This is an interesting issue that I think far too few of us know about or acknowledge. When I first learned about this I was converting my fileserver from Linux to Windows (I have good reasons). Although I found several references to "the possibility for data corruption using RAID-5", I found no explanation of the issue.
Finally, I have come across the explanation I sought.
From Wikipedia... (search for "write hole")
"In the event of a system failure while there are active writes, the parity of a stripe may become inconsistent with the data; if this is not detected and repaired before a disk or block fails, data loss may ensue as incorrect parity will be used to reconstruct the missing block in that stripe; this potential vulnerability is sometimes known as the "write hole". Battery-backed cache and other techniques are commonly used to reduce the window of vulnerability of this occurring."
From Jeff Bonwick's Weblog...
"RAID-5 (and other data/parity schemes such as RAID-4, RAID-6, even-odd, and Row Diagonal Parity) never quite delivered on the RAID promise -- and can't -- due to a fatal flaw known as the RAID-5 write hole. Whenever you update the data in a RAID stripe you must also update the parity, so that all disks XOR to zero -- it's that equation that allows you to reconstruct data when a disk fails. The problem is that there's no way to update two or more disks atomically, so RAID stripes can become damaged during a crash or power outage.

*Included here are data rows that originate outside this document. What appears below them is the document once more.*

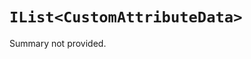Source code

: # <code><span title="undefined">IList</span><<span title="undefined">CustomAttributeData</span>></code>

Summary not provided.

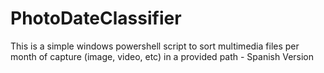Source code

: # PhotoDateClassifier
This is a simple windows powershell script to sort multimedia files per month of capture (image, video, etc) in a provided path - Spanish Version
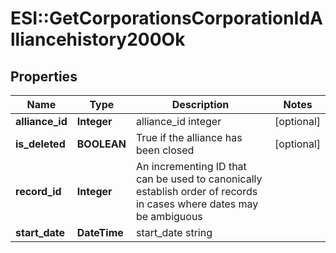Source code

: # ESI::GetCorporationsCorporationIdAlliancehistory200Ok

## Properties
Name | Type | Description | Notes
------------ | ------------- | ------------- | -------------
**alliance_id** | **Integer** | alliance_id integer | [optional] 
**is_deleted** | **BOOLEAN** | True if the alliance has been closed | [optional] 
**record_id** | **Integer** | An incrementing ID that can be used to canonically establish order of records in cases where dates may be ambiguous | 
**start_date** | **DateTime** | start_date string | 



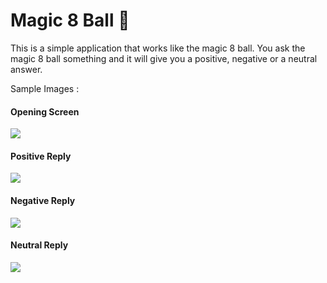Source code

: # Magic 8 Ball :8ball:

This is a simple application that works like the magic 8 ball. You ask the magic 8 ball something and it will give you a positive, negative or a neutral answer.

Sample Images :

#### Opening Screen
![](sample_images/Opening-Screen.png)

#### Positive Reply
![](sample_images/Positive-reply.png)

#### Negative Reply
![](sample_images/Negative-reply.png)

#### Neutral Reply
![](sample_images/Non-commital-reply.png)
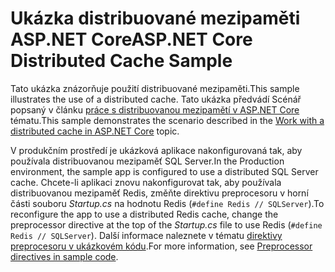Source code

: # <a name="aspnet-core-distributed-cache-sample"></a><span data-ttu-id="4ca1e-101">Ukázka distribuované mezipaměti ASP.NET Core</span><span class="sxs-lookup"><span data-stu-id="4ca1e-101">ASP.NET Core Distributed Cache Sample</span></span>

<span data-ttu-id="4ca1e-102">Tato ukázka znázorňuje použití distribuované mezipaměti.</span><span class="sxs-lookup"><span data-stu-id="4ca1e-102">This sample illustrates the use of a distributed cache.</span></span> <span data-ttu-id="4ca1e-103">Tato ukázka předvádí Scénář popsaný v článku [práce s distribuovanou mezipamětí v ASP.NET Core](https://docs.microsoft.com/aspnet/core/performance/caching/distributed) tématu.</span><span class="sxs-lookup"><span data-stu-id="4ca1e-103">This sample demonstrates the scenario described in the [Work with a distributed cache in ASP.NET Core](https://docs.microsoft.com/aspnet/core/performance/caching/distributed) topic.</span></span>

<span data-ttu-id="4ca1e-104">V produkčním prostředí je ukázková aplikace nakonfigurovaná tak, aby používala distribuovanou mezipaměť SQL Server.</span><span class="sxs-lookup"><span data-stu-id="4ca1e-104">In the Production environment, the sample app is configured to use a distributed SQL Server cache.</span></span> <span data-ttu-id="4ca1e-105">Chcete-li aplikaci znovu nakonfigurovat tak, aby používala distribuovanou mezipaměť Redis, změňte direktivu preprocesoru v horní části souboru *Startup.cs* na hodnotu Redis (`#define Redis // SQLServer`).</span><span class="sxs-lookup"><span data-stu-id="4ca1e-105">To reconfigure the app to use a distributed Redis cache, change the preprocessor directive at the top of the *Startup.cs* file to use Redis (`#define Redis // SQLServer`).</span></span> <span data-ttu-id="4ca1e-106">Další informace naleznete v tématu [direktivy preprocesoru v ukázkovém kódu](https://docs.microsoft.com/aspnet/core/#preprocessor-directives-in-sample-code).</span><span class="sxs-lookup"><span data-stu-id="4ca1e-106">For more information, see [Preprocessor directives in sample code](https://docs.microsoft.com/aspnet/core/#preprocessor-directives-in-sample-code).</span></span>
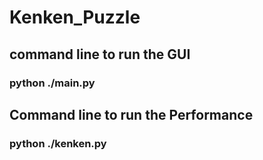# Kenken_Puzzle

## command line to run the GUI
### python ./main.py

## Command line to run the Performance
### python ./kenken.py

"To see this, suppose you lose power after writing a data block but before writing the corresponding parity block. Now the data and parity for that stripe are inconsistent, and they'll remain inconsistent forever (unless you happen to overwrite the old data with a full-stripe write at some point). Therefore, if a disk fails, the RAID reconstruction process will generate garbage the next time you read any block on that stripe. What's worse, it will do so silently -- it has no idea that it's giving you corrupt data."
In the following entry, Eric Lowe is talking about data corruption not from the RAID-5 Write Hole, but from disk failures. The symptom is similar. From Eric Lowe's Blog...
"it was a fatal checksum error. One of those "you might want to know that your data just went away" sort of errors. Of course, I had been running UFS on this disk for about a year, and apparently never noticed the silent data corruption. But then I reached into the far recesses of my brain, and I recalled a few strange moments -- like the one time when I did a bringover into a workspace on the disk, and I got a conflict on a file I hadn't changed. Or the other time after a reboot I got a strange panic in UFS while it was unrolling the log."
It seems that the best solution to this problem is to either use RAID-1 for redundancy, or to use RAID-Z and ZFS. I'm sure EMC has a solution, but as Jeff Bonwick writes in his blog above, the whole concept of RAID was centered around *CHEAP*. On the software RAID solution side of things, we seem to have little recourse. Buy a UPS, install a UPS agent, and set the system up to shut itself down cleanly if there is ever a power failure. For now that may have to do.